Dragging clothes on, I stumble to the cedar clad ensuite and squint at myself in the mirror on the wall under the skylight. Slightly sunburnt nose from all this sunshine even though I religiously apply SPF cream every morning. I tug at my hair with a brush grateful for a month without high levels of daily personal presentation demands. Two lipsticks, one eyeshadow and some mascara are enough make up supplies for a month holiday. I know that make up is cheaper here in the States but I’ve never been interested in that kind of thing. I have no childhood memories of putting on my mother’s make up. Like me, my mum is pretty low maintenance. No monthly manicures or facials for us. I’d rather spend that money on smothering more enjoyable like a meal out or a fabulous bottle of wine.
I manage to make it to the couch where my morning cup of tea, in the largest mug available, is waiting for me on the coffee table. Against the wall, a record player and a milk crate of vinyl records sits optimistically. The gentle sounds of wildlife outside, the very occasional passing car and Steve pottering around in the kitchen are all that I could want right now so the record player will just have to remain untouched.
An hour later we are packed up and closing the farm gate on the vineyard behind us. Each night when we arrive at our Air BnB it seems so foreign and someone else’s. Each morning, I feel I have just gotten used to the way the taps turn on, their particular creak of the floorboard near the bathroom or the heft with which you have to close the front door. Traveling is that odd combination of seeking out the unfamiliar and trying to make that fit with what you already know about the world. A curiosity about the world keeps the brain engaged and active. I can’t imagine ever being tired of new places. My parents in their seventies still travel, though the plane legs get shorter and the rest stops become more frequent.
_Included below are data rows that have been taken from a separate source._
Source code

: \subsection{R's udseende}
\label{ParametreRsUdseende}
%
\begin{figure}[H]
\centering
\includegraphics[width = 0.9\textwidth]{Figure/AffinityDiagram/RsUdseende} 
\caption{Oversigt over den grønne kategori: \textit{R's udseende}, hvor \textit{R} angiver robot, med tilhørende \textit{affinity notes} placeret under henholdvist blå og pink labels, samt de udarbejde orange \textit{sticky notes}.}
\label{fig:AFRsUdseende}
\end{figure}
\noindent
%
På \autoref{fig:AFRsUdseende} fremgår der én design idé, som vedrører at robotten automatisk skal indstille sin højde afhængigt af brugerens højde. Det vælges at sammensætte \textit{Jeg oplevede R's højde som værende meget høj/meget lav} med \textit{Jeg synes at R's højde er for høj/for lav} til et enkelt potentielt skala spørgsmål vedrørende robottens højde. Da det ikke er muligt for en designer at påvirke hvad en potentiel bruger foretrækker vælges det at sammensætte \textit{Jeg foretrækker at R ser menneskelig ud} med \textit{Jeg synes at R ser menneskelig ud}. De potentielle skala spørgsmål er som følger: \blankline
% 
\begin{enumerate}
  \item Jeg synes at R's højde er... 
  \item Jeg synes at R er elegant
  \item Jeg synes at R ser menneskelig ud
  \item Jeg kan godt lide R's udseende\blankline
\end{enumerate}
That will be Steve and I in another thirty years.
One podcast episode later, we are arriving in Eugene. A university town, Eugene hugs the Willamette River and in the late summer its established trees provide much needed shade. Fisherman’s Market is first on our list. This seafood place came too our attention due to a guilty pleasure of a tv show called Diners, Drive-Ins and Dives. The name is fairly self-explanatory. A loud, brash host with white-tipped hair drives around everyday America in a red retro sports car calling in on dining establishments nominated by the show’s audience. The premise is clear. Guy is shining the spotlight on hidden gems of America’s often overlooked dining scene – the Korean restaurant in the strip mall, the fried chicken joint attached to a rest stop and the vegan taco truck at the local park. The episodes are easily consumed, not running much longer than twenty minutes and, like the meals showcased, leaves you craving more.
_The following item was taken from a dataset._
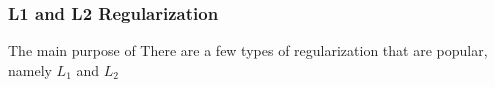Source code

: \subsubsection{L1 and L2 Regularization}

The main purpose of There are a few types of regularization that are popular, namely $L_1$ and $L_2$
With the parking challenge sorted, we find ourselves inside this part seafood retail space and a eatery.
‘Guy said the Cajun crawfish pie is the way to go,’ reminds Steve as we stand both gawping up at the menu board.
‘Ummm, sure.’ It’s another extensive menu in an otherwise unassuming place. Burgers, sandwiches, pies as well as all manner of fried concoctions fill the menu. I can’t be bothered to read it all properly so am happy to be lead by Steve and Guy.
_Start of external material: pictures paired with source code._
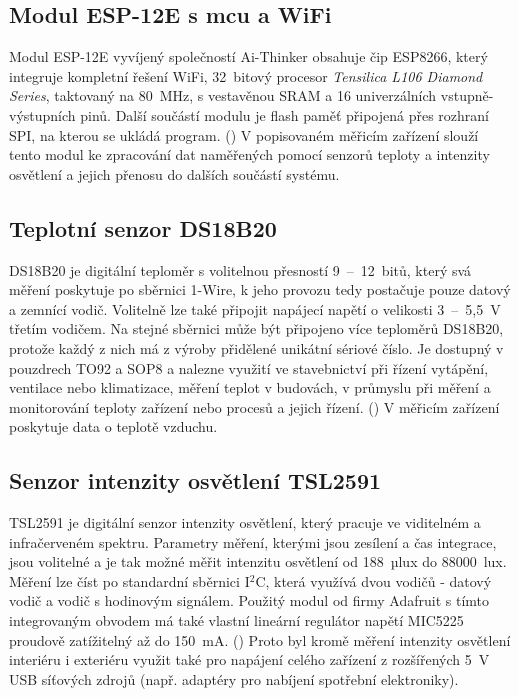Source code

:     \subsection{Modul ESP-12E s \acrshort{mcu} a WiFi}
        Modul ESP-12E vyvíjený společností Ai-Thinker obsahuje čip ESP8266, který integruje kompletní řešení WiFi, 32~bitový procesor \emph{Tensilica L106 Diamond Series}, taktovaný na 80~MHz, s vestavěnou SRAM a 16 univerzálních vstupně-výstupních pinů. Další součástí modulu je flash paměť připojená přes rozhraní SPI, na kterou se ukládá program. (\cite{ai-thinker:esp12e}) V popisovaném měřicím zařízení slouží tento modul ke zpracování dat naměřených pomocí senzorů teploty a intenzity osvětlení a jejich přenosu do dalších součástí systému.
    \subsection{Teplotní senzor DS18B20}
        DS18B20 je digitální teploměr s volitelnou přesností 9~--~12~bitů, který svá měření poskytuje po sběrnici 1-Wire, k jeho provozu tedy postačuje pouze datový a zemnící vodič. Volitelně lze také připojit napájecí napětí o velikosti 3~--~5{,}5~V třetím vodičem. Na stejné sběrnici může být připojeno více teploměrů DS18B20, protože každý z nich má z výroby přidělené unikátní sériové číslo. Je dostupný v pouzdrech TO92 a SOP8 a nalezne využití ve stavebnictví při řízení vytápění, ventilace nebo klimatizace, měření teplot v budovách, v průmyslu při měření a monitorování teploty zařízení nebo procesů a jejich řízení. (\cite{dallas:ds18b20}) V měřicím zařízení poskytuje data o teplotě vzduchu.
    \subsection{Senzor intenzity osvětlení TSL2591}
        TSL2591 je digitální senzor intenzity osvětlení, který pracuje ve viditelném a infračerveném spektru. Parametry měření, kterými jsou zesílení a čas integrace, jsou volitelné a je tak možné měřit intenzitu osvětlení od 188~µlux do $88000$~lux. Měření lze číst po standardní sběrnici I$^2$C, která využívá dvou vodičů - datový vodič a vodič s hodinovým signálem. Použitý modul od firmy Adafruit s tímto integrovaným obvodem má také vlastní lineární regulátor napětí MIC5225 proudově zatížitelný až do 150~mA. (\cite{adafruit:tsl2591}) Proto byl kromě měření intenzity osvětlení interiéru i exteriéru využit také pro napájení celého zařízení z rozšířených 5~V USB síťových zdrojů (např. adaptéry pro nabíjení spotřební elektroniky).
‘I’m going to have the fried snapper sandwich. Can’t go past something with bang bang sauce.’I leave him to order and step out into a patio area. Unsurprisingly, we are the only people here eating seafood burgers and pies before noon.
Minutes later, the food arrives. My pie even comes with colourful salad. Chunks of crawfish meat held together by a thick creamy sauce, even the pastry is a delight. Flakey and buttery, I lift it off to eat first with my fingers. A habit leftover from my childhood, I always eat the top of a pie first before scooping out the insides and eating the base last by itself, now stodgy from the moist filling. Don’t judge me.
The salad is fresh lettuce, crunchy cucumber pieces, wedges of juicy tomato and thick rings of red onion all capped with slices of smoked salmon just in case you needed more fish. The obligatory ranch dressing sits in a plastic cup between pie and salad. I know Steve wants to try some and I want a bite of his sandwich but neither of us want to share. It tastes too damn good. Reluctantly, we each portion off a miserly part of our meal. While he’s distracted cutting off some of his sandwich, I steal a couple of his waffle fries.
Leaning back into the wood bench, I now notice the tubs of dirty dishes against the wall by the door and the flies they are attracting. My arms touch the laminate table top and it is sticky on my skin. The sun streaming in on the back of my neck is a portent of the heat of the day to come. Steve laps up the last of the bang bang sauce with some waffle fries. Hands are wiped as best they can with the inadequate napkins provided and I’m grateful when he says, ‘Let’s blow this popsicle stand.’
Ninkasi Brewing Company is located a walkable distance that we drive in the same amount of time. A vacant lot down the street as an impromptu parking lot as we park next to a growing number of other cars. I check the fences for signs to no avail. An expansive mural of a Mother Earth figure covers the wall of an adjacent factory. Her arms opened wide, leaves in all shades of green dripping down. I step back to get a photo but can’t fit her in. I do manage to get a photo of the next fence though. Alternating in blue and red, one meter high letters spell out B-e-r-n-i-e-16. By August 2016, Bernie Sanders was no longer in the running to become the US president. Though there was no hope for Bernie, at that stage we still couldn’t imagine Donald Trump gaining office. Like Brexit before it, the 2016 US election was a shock and surprise to most people I know.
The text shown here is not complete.